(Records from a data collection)
***
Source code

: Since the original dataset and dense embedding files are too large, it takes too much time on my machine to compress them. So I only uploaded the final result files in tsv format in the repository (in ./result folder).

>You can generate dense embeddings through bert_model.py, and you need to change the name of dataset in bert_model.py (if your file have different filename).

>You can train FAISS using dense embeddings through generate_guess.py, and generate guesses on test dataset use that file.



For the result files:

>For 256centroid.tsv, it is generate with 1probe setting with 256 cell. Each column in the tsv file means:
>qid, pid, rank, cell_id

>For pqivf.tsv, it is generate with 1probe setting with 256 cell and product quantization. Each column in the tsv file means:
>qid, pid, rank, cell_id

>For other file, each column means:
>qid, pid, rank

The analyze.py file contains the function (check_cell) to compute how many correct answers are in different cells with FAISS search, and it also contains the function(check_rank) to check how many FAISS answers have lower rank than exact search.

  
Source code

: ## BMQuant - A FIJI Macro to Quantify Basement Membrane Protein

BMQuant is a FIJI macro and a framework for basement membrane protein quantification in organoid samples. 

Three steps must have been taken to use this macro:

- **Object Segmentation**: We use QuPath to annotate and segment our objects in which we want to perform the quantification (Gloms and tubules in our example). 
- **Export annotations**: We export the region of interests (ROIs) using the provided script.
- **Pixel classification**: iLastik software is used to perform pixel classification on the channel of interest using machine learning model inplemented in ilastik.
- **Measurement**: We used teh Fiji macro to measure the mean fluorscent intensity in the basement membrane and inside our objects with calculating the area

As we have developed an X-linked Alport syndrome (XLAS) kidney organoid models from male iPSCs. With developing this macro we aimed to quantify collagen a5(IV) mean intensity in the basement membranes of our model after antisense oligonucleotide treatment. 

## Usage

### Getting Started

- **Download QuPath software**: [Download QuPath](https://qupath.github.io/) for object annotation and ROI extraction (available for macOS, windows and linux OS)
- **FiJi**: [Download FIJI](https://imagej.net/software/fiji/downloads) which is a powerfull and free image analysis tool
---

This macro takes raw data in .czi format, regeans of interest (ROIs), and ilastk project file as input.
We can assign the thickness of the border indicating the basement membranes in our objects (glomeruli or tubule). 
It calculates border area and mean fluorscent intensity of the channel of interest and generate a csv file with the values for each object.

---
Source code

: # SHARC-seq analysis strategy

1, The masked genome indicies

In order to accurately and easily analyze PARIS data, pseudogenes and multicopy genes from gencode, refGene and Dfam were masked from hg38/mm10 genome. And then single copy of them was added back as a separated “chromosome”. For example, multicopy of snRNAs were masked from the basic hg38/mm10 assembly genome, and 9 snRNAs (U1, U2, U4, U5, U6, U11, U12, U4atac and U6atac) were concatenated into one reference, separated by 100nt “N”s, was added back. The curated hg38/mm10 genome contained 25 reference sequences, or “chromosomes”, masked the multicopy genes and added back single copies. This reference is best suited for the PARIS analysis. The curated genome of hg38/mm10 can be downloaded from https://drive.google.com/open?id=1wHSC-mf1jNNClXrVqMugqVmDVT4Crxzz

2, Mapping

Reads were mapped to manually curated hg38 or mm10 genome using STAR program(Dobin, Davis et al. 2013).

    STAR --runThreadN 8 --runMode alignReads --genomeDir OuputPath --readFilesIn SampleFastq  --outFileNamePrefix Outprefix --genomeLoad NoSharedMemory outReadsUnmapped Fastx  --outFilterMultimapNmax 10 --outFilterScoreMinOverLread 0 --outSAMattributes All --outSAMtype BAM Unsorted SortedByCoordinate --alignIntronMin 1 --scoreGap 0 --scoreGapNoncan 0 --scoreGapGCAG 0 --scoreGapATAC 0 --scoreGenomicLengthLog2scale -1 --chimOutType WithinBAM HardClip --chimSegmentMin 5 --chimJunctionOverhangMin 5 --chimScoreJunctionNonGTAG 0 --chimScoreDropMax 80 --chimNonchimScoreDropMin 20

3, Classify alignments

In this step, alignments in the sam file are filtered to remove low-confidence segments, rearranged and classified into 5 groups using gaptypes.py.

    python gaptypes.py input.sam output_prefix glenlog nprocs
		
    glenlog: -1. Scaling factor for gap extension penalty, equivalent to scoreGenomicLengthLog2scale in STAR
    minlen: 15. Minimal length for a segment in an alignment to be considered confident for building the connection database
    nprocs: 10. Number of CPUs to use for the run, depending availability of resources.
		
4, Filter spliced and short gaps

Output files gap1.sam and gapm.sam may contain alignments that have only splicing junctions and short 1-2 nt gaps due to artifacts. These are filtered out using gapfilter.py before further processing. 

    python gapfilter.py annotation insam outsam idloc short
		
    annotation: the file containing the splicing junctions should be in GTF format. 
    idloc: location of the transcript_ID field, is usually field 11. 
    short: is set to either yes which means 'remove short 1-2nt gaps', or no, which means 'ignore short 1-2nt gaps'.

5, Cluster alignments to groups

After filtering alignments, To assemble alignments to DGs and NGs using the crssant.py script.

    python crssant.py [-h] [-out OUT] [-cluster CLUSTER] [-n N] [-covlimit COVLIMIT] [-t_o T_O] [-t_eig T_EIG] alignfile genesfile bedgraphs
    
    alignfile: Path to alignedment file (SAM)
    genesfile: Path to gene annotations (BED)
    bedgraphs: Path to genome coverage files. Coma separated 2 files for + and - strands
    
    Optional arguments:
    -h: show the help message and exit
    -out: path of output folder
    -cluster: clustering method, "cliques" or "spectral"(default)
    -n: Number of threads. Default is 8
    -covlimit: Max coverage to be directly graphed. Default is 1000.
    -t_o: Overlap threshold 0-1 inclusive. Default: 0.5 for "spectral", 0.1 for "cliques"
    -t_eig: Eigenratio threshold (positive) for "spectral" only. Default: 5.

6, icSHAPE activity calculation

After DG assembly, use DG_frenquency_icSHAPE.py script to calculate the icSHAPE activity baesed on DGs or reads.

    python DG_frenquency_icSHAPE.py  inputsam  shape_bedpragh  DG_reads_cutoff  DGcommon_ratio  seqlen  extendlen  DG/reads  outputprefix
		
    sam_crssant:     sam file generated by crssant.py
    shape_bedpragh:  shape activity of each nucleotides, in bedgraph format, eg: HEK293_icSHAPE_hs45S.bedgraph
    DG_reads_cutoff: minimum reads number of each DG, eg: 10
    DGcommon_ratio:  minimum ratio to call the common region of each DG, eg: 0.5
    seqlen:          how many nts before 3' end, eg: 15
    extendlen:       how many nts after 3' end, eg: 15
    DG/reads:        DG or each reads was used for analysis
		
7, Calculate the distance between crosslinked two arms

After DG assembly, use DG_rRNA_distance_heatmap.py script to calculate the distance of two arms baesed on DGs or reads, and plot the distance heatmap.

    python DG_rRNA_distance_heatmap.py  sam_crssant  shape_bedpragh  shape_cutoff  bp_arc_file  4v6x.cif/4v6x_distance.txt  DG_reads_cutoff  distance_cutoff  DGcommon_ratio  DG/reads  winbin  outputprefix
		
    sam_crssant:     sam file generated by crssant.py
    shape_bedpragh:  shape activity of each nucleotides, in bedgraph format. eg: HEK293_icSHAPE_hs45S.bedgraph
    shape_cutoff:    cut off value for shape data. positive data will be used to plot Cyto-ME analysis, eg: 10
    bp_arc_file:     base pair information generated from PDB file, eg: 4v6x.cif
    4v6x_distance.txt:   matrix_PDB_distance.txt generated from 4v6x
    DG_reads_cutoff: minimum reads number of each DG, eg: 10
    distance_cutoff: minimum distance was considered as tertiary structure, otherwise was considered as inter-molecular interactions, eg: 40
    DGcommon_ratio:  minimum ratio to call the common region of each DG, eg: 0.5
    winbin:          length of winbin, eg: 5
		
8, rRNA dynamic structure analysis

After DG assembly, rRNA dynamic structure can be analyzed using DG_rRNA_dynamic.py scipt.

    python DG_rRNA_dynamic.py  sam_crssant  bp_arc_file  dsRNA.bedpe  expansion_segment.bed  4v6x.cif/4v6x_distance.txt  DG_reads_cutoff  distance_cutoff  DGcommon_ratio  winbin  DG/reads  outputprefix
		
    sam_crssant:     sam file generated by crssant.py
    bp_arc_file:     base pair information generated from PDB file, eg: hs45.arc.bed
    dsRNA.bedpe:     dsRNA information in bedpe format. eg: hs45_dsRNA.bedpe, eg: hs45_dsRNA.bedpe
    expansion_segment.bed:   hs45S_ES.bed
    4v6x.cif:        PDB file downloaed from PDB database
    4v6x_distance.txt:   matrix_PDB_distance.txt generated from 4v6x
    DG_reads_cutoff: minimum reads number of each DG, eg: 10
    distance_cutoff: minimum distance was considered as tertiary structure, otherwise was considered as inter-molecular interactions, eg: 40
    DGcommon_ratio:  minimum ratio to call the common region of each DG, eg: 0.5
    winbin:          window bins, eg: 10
***
- [TASK BRIEF]
Apply a filter for "genesfile" to the entries and show each line that passes.

- [COMPLETED TASK]
    python crssant.py [-h] [-out OUT] [-cluster CLUSTER] [-n N] [-covlimit COVLIMIT] [-t_o T_O] [-t_eig T_EIG] alignfile genesfile bedgraphs
    genesfile: Path to gene annotations (BED)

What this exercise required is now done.